Kelo, who refurbished her 19th century house while working two jobs, put a sympathetic face on the plight of property owners faced with losing their homes to eminent domain. The project is stalled, and Kelo is still in her house.
The final paragraph of the majority opinion in Kelo essentially invited legislatures to make their own rules on eminent domain if they didn’t like the decision. Almost every state commenced to do just that.
Delaware moved first, permitting eminent domain to be used only for a recognized public purpose. Alabama, Ohio and Texas passed bills barring the use of eminent domain to increase tax revenue or promote private development. In November, Michigan voters will cast ballots on an amendment that would prohibit the taking of property for economic development.
In recent weeks, Utah, Kansas and New Hampshire limited eminent domain, as did Indiana, Idaho, West Virginia, South Dakota and Wisconsin. Maryland has more than 40 Kelo-inspired eminent domain bills pending. California has at least a dozen.
Maine already forbids the taking of private property for economic development except to eliminate blight.
Most of these proposals preclude the use of eminent domain for economic development or increased tax revenue.
One of the half-dozen measures under discussion in Alaska bars the use of eminent domain to take property that will be transferred to a “private person,” such as a developer. A bill in Georgia would allow private property to be seized for economic development, but only in blighted areas.
In New Jersey, a half-dozen bills sit “bottled up in committee,” Allen said, and months could pass before lawmakers take up the eminent domain bills.
Anticipating that the Supreme Court ruling would go their way, town officials in Lawnside – where cabins that housed fugitive slaves gave way over the years to neat homes on generous lots – announced plans to build housing and retail space on 120 acres before Kelo became law. Much of the land was open space, but a portion was occupied by homes – some close to 100 years old. No part of the town is seen as distressed.

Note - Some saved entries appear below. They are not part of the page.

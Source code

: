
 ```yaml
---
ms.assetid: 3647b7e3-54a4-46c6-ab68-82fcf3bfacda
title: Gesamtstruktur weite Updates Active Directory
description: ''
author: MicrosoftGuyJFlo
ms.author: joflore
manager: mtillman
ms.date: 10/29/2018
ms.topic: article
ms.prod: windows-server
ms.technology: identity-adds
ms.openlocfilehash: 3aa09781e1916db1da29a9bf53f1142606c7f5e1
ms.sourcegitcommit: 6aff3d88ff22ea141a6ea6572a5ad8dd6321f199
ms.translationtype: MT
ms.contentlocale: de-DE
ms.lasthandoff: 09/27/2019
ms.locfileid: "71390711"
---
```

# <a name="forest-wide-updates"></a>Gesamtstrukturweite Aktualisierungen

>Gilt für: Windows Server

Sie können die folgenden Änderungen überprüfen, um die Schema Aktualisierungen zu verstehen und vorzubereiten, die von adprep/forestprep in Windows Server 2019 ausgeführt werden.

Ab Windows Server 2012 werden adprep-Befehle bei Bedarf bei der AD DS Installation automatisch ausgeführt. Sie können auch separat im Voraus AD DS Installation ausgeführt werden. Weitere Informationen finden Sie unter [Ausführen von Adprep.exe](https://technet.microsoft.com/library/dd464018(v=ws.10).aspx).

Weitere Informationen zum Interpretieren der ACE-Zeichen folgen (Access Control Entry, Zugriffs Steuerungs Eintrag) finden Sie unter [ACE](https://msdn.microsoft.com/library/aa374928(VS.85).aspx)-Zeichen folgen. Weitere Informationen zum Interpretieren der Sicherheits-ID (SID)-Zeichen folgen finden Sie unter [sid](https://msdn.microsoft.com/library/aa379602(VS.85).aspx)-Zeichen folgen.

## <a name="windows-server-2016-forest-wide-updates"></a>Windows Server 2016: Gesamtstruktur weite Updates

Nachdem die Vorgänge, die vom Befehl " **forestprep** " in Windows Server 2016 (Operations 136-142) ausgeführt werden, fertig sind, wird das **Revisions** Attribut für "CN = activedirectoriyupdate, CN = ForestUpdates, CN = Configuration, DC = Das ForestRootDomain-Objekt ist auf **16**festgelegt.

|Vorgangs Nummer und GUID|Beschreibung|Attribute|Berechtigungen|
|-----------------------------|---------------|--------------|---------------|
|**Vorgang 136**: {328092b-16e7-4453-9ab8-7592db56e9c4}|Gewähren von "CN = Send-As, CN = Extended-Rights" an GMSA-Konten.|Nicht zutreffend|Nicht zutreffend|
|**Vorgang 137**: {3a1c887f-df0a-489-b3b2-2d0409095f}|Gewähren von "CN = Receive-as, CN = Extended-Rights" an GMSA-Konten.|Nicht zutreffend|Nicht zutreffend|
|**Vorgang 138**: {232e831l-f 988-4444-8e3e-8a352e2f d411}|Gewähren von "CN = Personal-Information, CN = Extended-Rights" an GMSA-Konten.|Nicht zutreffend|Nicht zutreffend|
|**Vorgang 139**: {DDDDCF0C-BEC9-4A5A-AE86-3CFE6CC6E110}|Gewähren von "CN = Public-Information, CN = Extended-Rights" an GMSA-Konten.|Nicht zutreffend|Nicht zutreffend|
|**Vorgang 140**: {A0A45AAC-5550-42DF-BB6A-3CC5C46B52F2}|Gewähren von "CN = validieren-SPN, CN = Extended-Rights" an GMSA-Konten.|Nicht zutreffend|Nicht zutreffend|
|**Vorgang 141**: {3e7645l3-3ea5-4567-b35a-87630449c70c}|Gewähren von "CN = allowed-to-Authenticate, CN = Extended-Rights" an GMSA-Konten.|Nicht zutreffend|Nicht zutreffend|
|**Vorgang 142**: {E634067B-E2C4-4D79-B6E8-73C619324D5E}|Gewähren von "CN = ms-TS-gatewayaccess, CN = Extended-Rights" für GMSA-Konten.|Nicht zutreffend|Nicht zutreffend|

Landowners whose homes were in jeopardy joined forces with residents whose property was not at risk, but who opposed taking private houses. Citizens for a Better Lawnside sued the town. The group cited Kelo in arguing that officials did not hold public discussion of the project, as recommended by the Supreme Court, and that individuals – rather than the entire town – would benefit from the redevelopment. The landowners’ suit will be heard this month in federal court.